Pituitary Unit, Department of Endocrinology, Fondazione A Gemelli, IRCCS, Università Cattolica del Sacro Cuore, Rome, Italy.
Department of Molecular Medicine, Università Federico II, Naple, Italy.
Trends Endocrinol Metab. 2019 Sep;30(9):590-602. doi: 10.1016/j.tem.2019.06.004. Epub 2019 Jul 22.

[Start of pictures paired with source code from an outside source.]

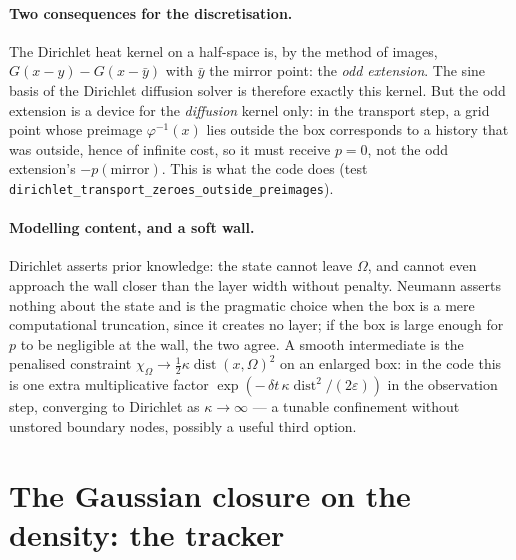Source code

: \documentclass[11pt,a4paper]{article}
\newcommand{\eps}{\varepsilon}
\newcommand{\dt}{\,\delta t}
\theoremstyle{plain}
\theoremstyle{definition}
\theoremstyle{remark}
\begin{document}
\paragraph{Two consequences for the discretisation.}
The Dirichlet heat kernel on a half-space is, by the method of images, $G(x-y)-G(x-\bar y)$ with $\bar y$ the mirror point: the \emph{odd extension}. The sine basis of the Dirichlet diffusion solver is therefore exactly this kernel. But the odd extension is a device for the \emph{diffusion} kernel only: in the transport step, a grid point whose preimage $\varphi^{-1}(x)$ lies outside the box corresponds to a history that was outside, hence of infinite cost, so it must receive $p=0$, not the odd extension's $-p(\text{mirror})$. This is what the code does (test \texttt{dirichlet\_transport\_zeroes\_outside\_preimages}).

\paragraph{Modelling content, and a soft wall.}
Dirichlet asserts prior knowledge: the state cannot leave $\Omega$, and cannot even approach the wall closer than the layer width without penalty. Neumann asserts nothing about the state and is the pragmatic choice when the box is a mere computational truncation, since it creates no layer; if the box is large enough for $p$ to be negligible at the wall, the two agree. A smooth intermediate is the penalised constraint $\chi_\Omega \to \tfrac12\kappa\operatorname{dist}(x,\Omega)^2$ on an enlarged box: in the code this is one extra multiplicative factor $\exp(-\dt\,\kappa\operatorname{dist}^2/(2\eps))$ in the observation step, converging to Dirichlet as $\kappa\to\infty$ --- a tunable confinement without unstored boundary nodes, possibly a useful third option.

\section{The Gaussian closure on the density: the tracker}
\label{sec:tracker}
\end{document}
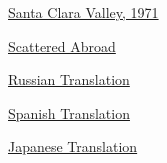               
            
            
              
            
            
              
            
            
              
                
              
              
              
                \href{http://www.aliciapatterson.org/APF001971/Downie/Downie02/Downie02.html}{Santa Clara Valley, 1971}


              
              
              
                
              
              
              
                \href{http://www.post-gazette.com/pg/04363/433484.stm}{Scattered Abroad}


              
            
            
              
            
            
              
            
            
              
                
              
              
              
                \href{http://shadtchnev.livejournal.com/67958.html}{Russian Translation}


              
              
              
                
              
              
              
                \href{http://simpleoption.com/ensayo-como-ser-silicon-valley.html}{Spanish Translation}


              
            
            
              
            
            
              
            
            
              
                
              
              
              
                \href{http://d.hatena.ne.jp/lionfan/20060802}{Japanese Translation}


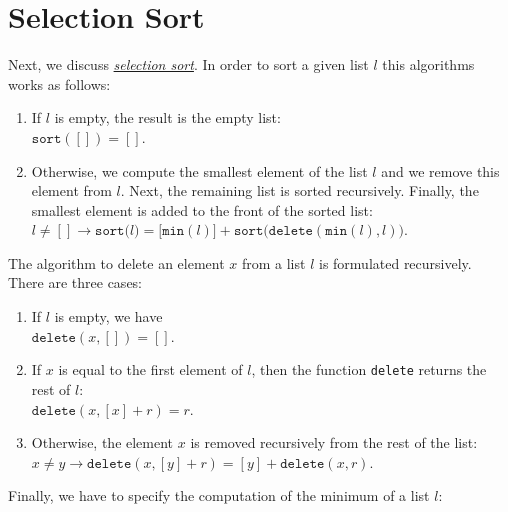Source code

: \section{Selection Sort}
Next, we discuss 
\href{http://en.wikipedia.org/wiki/Selection_sort}{\emph{selection sort}}.  In order to sort a given
list $l$ this algorithms works as
follows:
\begin{enumerate}
\item If $l$ is empty, the result is the empty list: \\[0.2cm]
      \hspace*{1.3cm} $\mathtt{sort}([]) = []$.
\item Otherwise, we compute the smallest element of the list $l$ and we remove this element from
      $l$.  Next, the remaining list is sorted recursively.  Finally, the smallest element is added
      to the front of the sorted list:
      \\[0.2cm]
      \hspace*{1.3cm} 
      $l \not= [] \rightarrow \mathtt{sort}\bigl(l\bigr) = \bigl[\texttt{min}(l)\bigr]
      + \mathtt{sort}\bigl(\mathtt{delete}(\texttt{min}(l), l)\bigr)$.
\end{enumerate}
The algorithm to delete an element $x$ from a list $l$ is formulated recursively.  There are three cases:
\begin{enumerate}
\item If $l$ is empty, we have \\[0.2cm]
      \hspace*{1.3cm} $\mathtt{delete}(x, []) = []$.
\item If $x$ is equal to the first element of $l$, then the function \texttt{delete} returns the
      rest of $l$: \\[0.2cm]
      \hspace*{1.3cm} 
      $\mathtt{delete}(x, [x] + r) = r$.
\item Otherwise, the element $x$ is removed recursively from the rest of the list: \\[0.2cm]
      \hspace*{1.3cm}   
      $x \not = y \rightarrow \mathtt{delete}(x, [y] + r) = [y] + \mathtt{delete}(x,r)$.
\end{enumerate}
Finally, we have to specify the computation of the minimum of a list $l$:
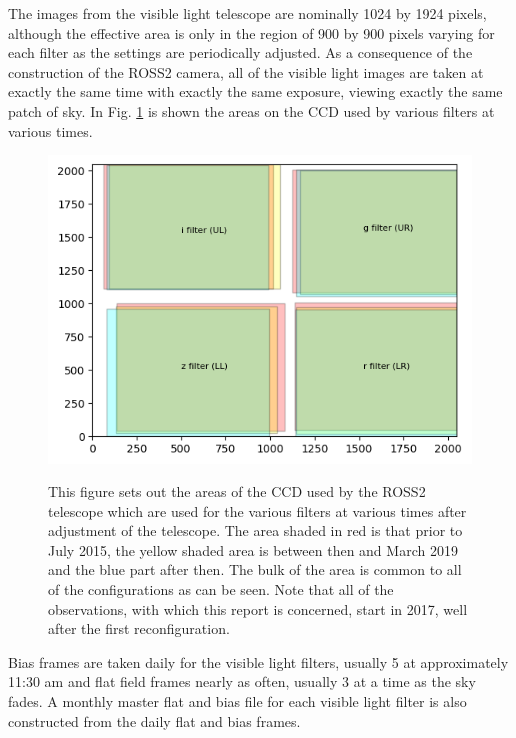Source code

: The images from the visible light telescope are nominally 1024 by 1924 pixels,
although the effective area is only in the region of 900 by 900
pixels varying for each filter as the settings are periodically adjusted.
As a consequence of the construction of the ROSS2 camera, all of the visible
light images are taken at exactly the same time with exactly the same
exposure, viewing exactly the same patch of sky. In Fig. \ref{fig:showusedccd}
is shown the areas on the CCD used by various filters at various times.

\begin{figure}[!htbp]
\begin{center}
\includegraphics[scale=1]{images/showusedccd.png} \\
\end{center}   
\caption{This figure sets out the areas of the CCD used by the ROSS2
telescope which are used for the various filters at various times after
adjustment of the telescope. The area shaded in red is that prior to July 2015, the yellow shaded area is between
then and March 2019 and the blue part after then. The bulk of the area is
common to all of the configurations as can be seen. Note that all of the
{\rdwarf} observations, with which this report is concerned, start in 2017, well
after the first reconfiguration.} \protect\label{fig:showusedccd}
\end{figure}

Bias frames are taken daily for the visible light filters, usually 5 at
approximately 11:30 am and flat field frames nearly as often, usually 3 at a
time as the sky fades. A monthly master flat and bias file for each visible
light filter is also constructed from the daily flat and bias frames.

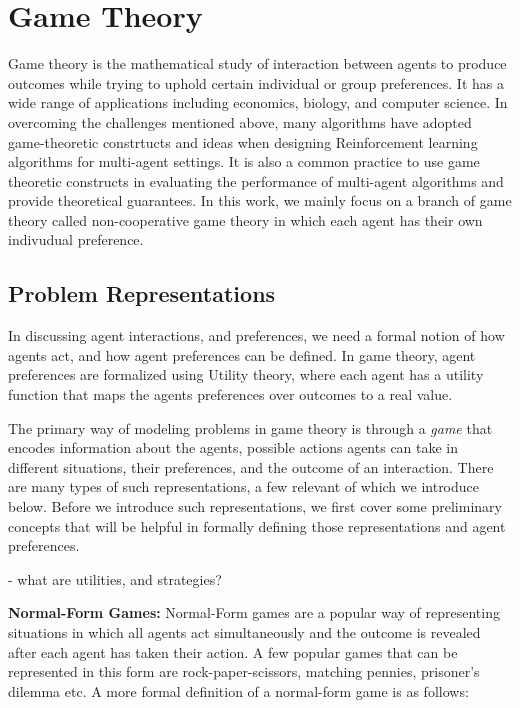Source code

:\section{Game Theory}

Game theory is the mathematical study of interaction between agents to produce outcomes while
trying to uphold certain individual or group preferences.
It has a wide range of applications including economics, biology, and computer science.
In overcoming the challenges mentioned above, many algorithms have adopted game-theoretic
constrtucts and ideas when designing Reinforcement learning algorithms for multi-agent settings.
It is also a common practice to use game theoretic constructs in evaluating the performance of
multi-agent algorithms and provide theoretical guarantees.
In this work, we mainly focus on a branch of game theory called non-cooperative game theory in
which each agent has their own indivudual preference.

\subsection{Problem Representations}

In discussing agent interactions, and preferences, we need a formal notion of how agents act, and
how agent preferences can be defined.
In game theory, agent preferences are formalized using Utility theory, where each agent has a
utility function that maps the agents preferences over outcomes to a real value.

The primary way of modeling problems in game theory is through a \textit{game} that encodes
information about the agents, possible actions agents can take in different situations, their
preferences, and the outcome of an interaction.
There are many types of such representations, a few relevant of which we introduce below.
Before we introduce such representations, we first cover some preliminary concepts that will be
helpful in formally defining those representations and agent preferences.

- what are utilities, and strategies?

\textbf{Normal-Form Games:} Normal-Form games are a popular way of representing situations in which all agents act
simultaneously and the outcome is revealed after each agent has taken their action.
A few popular games that can be represented in this form are rock-paper-scissors, matching pennies,
prisoner's dilemma etc. A more formal definition of a normal-form game is as follows:

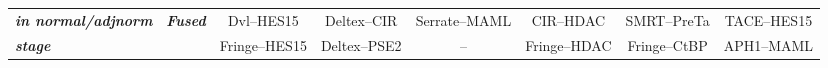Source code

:\documentclass[10pt]{article}
\begin{document}
\begin{table}
\begin{tabular}{|llcccccc|}
\multicolumn{1}{|l|}{\textit{\textbf{in normal/adjnorm}}}    & \multicolumn{1}{l|}{\textit{\textbf{Fused}}}     & \multicolumn{1}{c|}{Dvl--HES15}                                                                  & \multicolumn{1}{c|}{Deltex--CIR}  & \multicolumn{1}{c|}{Serrate--MAML}                                                              & \multicolumn{1}{c|}{CIR--HDAC}                                                                     & \multicolumn{1}{c|}{SMRT--PreTa}                                                                                 & TACE--HES15                                                                               \\ \cline{3-8}
\multicolumn{1}{|l|}{\textit{\textbf{stage}}}                & \multicolumn{1}{l|}{\textit{\textbf{}}}          & \multicolumn{1}{c|}{Fringe--HES15}                                                               & \multicolumn{1}{c|}{Deltex--PSE2} & \multicolumn{1}{c|}{--}                                                                            & \multicolumn{1}{c|}{Fringe--HDAC}                                                                  & \multicolumn{1}{c|}{Fringe--CtBP}                                                                                & APH1--MAML                                                                                \\ \hline

\end{tabular}
\end{table}
\end{document}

Hypophysitis is a rare and potentially life-threatening disease, characterized by an elevated risk of complications, such as occurrence of acute central hypoadrenalism, persistent hypopituitarism, or extension of the inflammatory process to the neighboring neurological structures. In recent years, a large number of patients have been described as being affected by hypophysitis, due to the increased administration of immuno-chemotherapies. At the present time, the heterogeneous nature of hypophysitis diagnostic criteria and of the treatment protocols makes the management of affected patients difficult. We review the current data and evidence on primary and secondary hypophysitis, in order to suggest a diagnostic and therapeutic protocol that should be focused on a multidisciplinary approach, for reaching a prompt diagnosis and an appropriate and safe treatment.
垂体炎是一种罕见且潜在危及生命的疾病,其特征是并发症风险增加,如急性中枢性肾上腺功能减退症、持续性垂体功能减退症或炎症过程向邻近的神经结构扩展。近年来,由于免疫化学疗法的广泛应用,大量患者被描述为患有垂体炎。目前,垂体炎诊断标准和治疗方案的异质性使得受影响患者的管理变得困难。我们回顾了原发性和继发性垂体炎的现有数据和证据,以提出一个诊断和治疗方案,该方案应侧重于多学科方法,以便快速诊断和进行适当且安全的治疗。